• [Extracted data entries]
↓

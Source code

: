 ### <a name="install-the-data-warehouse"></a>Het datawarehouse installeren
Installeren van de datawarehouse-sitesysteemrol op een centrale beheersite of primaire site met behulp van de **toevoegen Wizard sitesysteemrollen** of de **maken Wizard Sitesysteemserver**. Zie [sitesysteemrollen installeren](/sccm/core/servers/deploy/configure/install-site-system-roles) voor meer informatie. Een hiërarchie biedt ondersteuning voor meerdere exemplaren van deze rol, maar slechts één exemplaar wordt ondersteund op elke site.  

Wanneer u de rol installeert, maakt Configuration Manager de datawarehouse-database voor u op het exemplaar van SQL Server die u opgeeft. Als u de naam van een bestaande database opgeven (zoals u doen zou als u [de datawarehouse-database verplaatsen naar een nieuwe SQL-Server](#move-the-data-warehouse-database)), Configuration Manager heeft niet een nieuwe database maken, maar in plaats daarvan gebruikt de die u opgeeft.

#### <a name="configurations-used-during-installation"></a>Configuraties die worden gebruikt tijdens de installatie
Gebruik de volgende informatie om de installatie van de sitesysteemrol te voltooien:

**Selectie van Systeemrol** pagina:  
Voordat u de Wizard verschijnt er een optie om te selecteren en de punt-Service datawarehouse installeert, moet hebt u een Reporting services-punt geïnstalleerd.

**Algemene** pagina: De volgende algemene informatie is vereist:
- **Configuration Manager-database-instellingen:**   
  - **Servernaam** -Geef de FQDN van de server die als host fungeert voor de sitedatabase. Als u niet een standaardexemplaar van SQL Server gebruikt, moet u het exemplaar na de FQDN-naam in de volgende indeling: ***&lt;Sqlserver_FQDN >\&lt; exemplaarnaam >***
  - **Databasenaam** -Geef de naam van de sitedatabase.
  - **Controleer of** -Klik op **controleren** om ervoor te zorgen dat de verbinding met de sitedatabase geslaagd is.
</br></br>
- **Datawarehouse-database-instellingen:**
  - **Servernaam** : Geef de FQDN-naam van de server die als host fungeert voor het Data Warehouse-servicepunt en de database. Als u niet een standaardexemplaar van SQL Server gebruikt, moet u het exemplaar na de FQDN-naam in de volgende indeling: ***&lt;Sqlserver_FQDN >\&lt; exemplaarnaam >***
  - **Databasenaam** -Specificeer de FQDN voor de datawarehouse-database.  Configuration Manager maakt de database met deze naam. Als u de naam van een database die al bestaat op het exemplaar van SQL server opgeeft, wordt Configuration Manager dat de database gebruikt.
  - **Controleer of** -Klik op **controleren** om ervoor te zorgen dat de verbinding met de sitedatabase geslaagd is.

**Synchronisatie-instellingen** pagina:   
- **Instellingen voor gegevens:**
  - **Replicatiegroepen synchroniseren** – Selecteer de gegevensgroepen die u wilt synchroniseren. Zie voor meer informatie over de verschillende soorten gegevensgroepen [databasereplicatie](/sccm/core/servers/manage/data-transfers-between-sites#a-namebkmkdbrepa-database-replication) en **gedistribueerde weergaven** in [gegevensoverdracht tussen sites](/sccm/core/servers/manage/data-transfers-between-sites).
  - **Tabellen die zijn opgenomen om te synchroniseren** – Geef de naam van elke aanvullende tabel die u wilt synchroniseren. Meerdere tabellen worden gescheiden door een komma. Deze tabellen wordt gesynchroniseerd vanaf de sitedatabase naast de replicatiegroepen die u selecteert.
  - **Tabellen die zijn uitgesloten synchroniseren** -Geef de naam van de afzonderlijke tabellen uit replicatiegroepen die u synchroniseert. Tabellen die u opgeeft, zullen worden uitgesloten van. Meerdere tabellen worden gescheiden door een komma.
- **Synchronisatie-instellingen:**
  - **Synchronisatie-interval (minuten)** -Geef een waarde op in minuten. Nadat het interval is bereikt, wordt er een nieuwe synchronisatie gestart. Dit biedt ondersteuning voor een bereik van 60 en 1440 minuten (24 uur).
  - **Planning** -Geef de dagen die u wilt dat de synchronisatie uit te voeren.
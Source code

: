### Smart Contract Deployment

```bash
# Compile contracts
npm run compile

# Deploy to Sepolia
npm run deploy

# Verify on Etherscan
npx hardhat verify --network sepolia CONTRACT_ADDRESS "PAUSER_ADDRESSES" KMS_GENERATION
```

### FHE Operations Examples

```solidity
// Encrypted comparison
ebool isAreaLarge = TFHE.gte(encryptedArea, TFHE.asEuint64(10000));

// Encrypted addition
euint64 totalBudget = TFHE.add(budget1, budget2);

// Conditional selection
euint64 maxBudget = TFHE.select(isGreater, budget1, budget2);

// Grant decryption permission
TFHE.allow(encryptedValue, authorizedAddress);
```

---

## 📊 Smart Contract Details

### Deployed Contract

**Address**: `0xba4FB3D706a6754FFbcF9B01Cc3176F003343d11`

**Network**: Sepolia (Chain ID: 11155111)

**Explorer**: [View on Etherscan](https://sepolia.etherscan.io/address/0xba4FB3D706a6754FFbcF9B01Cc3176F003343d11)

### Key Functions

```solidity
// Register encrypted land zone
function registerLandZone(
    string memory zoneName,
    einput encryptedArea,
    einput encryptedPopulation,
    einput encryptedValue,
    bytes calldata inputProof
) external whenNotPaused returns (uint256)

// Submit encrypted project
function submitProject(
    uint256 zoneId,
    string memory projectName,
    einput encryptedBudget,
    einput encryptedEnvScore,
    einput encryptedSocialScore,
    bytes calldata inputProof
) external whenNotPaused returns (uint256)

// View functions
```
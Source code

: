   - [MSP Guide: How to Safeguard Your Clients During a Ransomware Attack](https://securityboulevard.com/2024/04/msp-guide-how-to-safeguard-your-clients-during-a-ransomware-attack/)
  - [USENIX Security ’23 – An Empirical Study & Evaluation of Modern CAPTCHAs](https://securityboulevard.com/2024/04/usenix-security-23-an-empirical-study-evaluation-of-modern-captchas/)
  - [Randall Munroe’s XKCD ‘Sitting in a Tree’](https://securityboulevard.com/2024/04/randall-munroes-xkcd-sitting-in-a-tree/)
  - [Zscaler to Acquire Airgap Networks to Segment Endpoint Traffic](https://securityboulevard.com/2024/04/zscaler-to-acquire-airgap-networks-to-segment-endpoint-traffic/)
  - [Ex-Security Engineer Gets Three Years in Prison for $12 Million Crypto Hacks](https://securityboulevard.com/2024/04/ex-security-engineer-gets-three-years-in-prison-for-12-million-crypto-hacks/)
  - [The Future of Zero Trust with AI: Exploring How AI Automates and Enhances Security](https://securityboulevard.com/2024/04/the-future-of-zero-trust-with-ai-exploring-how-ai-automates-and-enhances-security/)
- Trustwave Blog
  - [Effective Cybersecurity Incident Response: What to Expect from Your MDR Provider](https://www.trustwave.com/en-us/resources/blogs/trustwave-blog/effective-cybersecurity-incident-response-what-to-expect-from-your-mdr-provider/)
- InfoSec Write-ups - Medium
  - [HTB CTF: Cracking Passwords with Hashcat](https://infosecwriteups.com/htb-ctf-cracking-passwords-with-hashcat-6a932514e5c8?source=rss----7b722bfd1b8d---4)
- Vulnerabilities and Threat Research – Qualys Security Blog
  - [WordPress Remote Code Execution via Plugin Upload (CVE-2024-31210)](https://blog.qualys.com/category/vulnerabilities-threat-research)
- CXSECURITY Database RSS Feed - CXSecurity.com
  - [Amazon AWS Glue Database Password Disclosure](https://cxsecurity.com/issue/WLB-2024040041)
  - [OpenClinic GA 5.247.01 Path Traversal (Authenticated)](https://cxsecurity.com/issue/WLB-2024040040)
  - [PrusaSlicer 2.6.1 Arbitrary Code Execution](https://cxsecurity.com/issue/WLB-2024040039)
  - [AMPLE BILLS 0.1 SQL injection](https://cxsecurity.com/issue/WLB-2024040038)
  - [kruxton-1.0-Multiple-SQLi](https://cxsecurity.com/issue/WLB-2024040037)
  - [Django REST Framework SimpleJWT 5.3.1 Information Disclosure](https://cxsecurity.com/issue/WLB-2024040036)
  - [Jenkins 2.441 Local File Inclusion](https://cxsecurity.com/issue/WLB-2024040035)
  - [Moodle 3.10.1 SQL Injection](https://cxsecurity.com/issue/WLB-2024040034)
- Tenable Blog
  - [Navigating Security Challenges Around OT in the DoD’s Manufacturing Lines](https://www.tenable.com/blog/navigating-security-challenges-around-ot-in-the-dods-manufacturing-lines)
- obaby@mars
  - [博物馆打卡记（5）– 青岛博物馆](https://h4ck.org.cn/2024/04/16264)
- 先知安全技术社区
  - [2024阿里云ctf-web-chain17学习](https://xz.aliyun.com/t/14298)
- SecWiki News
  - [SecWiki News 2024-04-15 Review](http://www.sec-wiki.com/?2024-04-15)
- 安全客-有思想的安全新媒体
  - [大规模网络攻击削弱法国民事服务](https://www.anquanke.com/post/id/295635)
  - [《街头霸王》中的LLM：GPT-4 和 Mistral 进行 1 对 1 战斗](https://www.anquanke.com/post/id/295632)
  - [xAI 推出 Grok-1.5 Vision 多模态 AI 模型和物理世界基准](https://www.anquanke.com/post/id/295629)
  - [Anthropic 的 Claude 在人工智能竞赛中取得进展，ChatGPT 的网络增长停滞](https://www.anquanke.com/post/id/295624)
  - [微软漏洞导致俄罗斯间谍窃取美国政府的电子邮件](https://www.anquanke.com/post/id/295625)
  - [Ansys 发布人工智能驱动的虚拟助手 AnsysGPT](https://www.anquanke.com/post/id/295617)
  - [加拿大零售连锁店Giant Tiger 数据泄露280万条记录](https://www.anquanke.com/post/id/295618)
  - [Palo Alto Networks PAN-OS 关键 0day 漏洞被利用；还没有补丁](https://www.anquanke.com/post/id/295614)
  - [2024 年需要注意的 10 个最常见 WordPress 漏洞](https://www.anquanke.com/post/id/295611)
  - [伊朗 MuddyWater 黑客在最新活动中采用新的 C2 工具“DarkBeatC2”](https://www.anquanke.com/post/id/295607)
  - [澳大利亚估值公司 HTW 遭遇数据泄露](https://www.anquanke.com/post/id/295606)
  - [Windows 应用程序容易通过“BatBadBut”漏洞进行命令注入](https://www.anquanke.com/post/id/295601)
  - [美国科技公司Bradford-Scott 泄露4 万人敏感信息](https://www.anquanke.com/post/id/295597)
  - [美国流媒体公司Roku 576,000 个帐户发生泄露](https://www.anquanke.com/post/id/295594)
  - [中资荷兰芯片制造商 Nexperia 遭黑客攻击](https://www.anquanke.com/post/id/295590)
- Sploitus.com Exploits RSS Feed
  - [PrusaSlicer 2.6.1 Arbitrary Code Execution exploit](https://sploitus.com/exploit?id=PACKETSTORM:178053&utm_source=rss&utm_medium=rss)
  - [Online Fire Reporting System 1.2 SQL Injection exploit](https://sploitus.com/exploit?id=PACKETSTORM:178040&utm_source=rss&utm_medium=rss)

↑

Above are the entries. Copy exactly the part that opens with the line containing "- [Amazon AWS" and closes with the line containing "- [xAI 推出 Grok-1.5", and no more.

• [Exercise result]
  - [Amazon AWS Glue Database Password Disclosure](https://cxsecurity.com/issue/WLB-2024040041)
  - [OpenClinic GA 5.247.01 Path Traversal (Authenticated)](https://cxsecurity.com/issue/WLB-2024040040)
  - [PrusaSlicer 2.6.1 Arbitrary Code Execution](https://cxsecurity.com/issue/WLB-2024040039)
  - [AMPLE BILLS 0.1 SQL injection](https://cxsecurity.com/issue/WLB-2024040038)
  - [kruxton-1.0-Multiple-SQLi](https://cxsecurity.com/issue/WLB-2024040037)
  - [Django REST Framework SimpleJWT 5.3.1 Information Disclosure](https://cxsecurity.com/issue/WLB-2024040036)
  - [Jenkins 2.441 Local File Inclusion](https://cxsecurity.com/issue/WLB-2024040035)
  - [Moodle 3.10.1 SQL Injection](https://cxsecurity.com/issue/WLB-2024040034)
- Tenable Blog
  - [Navigating Security Challenges Around OT in the DoD’s Manufacturing Lines](https://www.tenable.com/blog/navigating-security-challenges-around-ot-in-the-dods-manufacturing-lines)
- obaby@mars
  - [博物馆打卡记（5）– 青岛博物馆](https://h4ck.org.cn/2024/04/16264)
- 先知安全技术社区
  - [2024阿里云ctf-web-chain17学习](https://xz.aliyun.com/t/14298)
- SecWiki News
  - [SecWiki News 2024-04-15 Review](http://www.sec-wiki.com/?2024-04-15)
- 安全客-有思想的安全新媒体
  - [大规模网络攻击削弱法国民事服务](https://www.anquanke.com/post/id/295635)
  - [《街头霸王》中的LLM：GPT-4 和 Mistral 进行 1 对 1 战斗](https://www.anquanke.com/post/id/295632)
  - [xAI 推出 Grok-1.5 Vision 多模态 AI 模型和物理世界基准](https://www.anquanke.com/post/id/295629)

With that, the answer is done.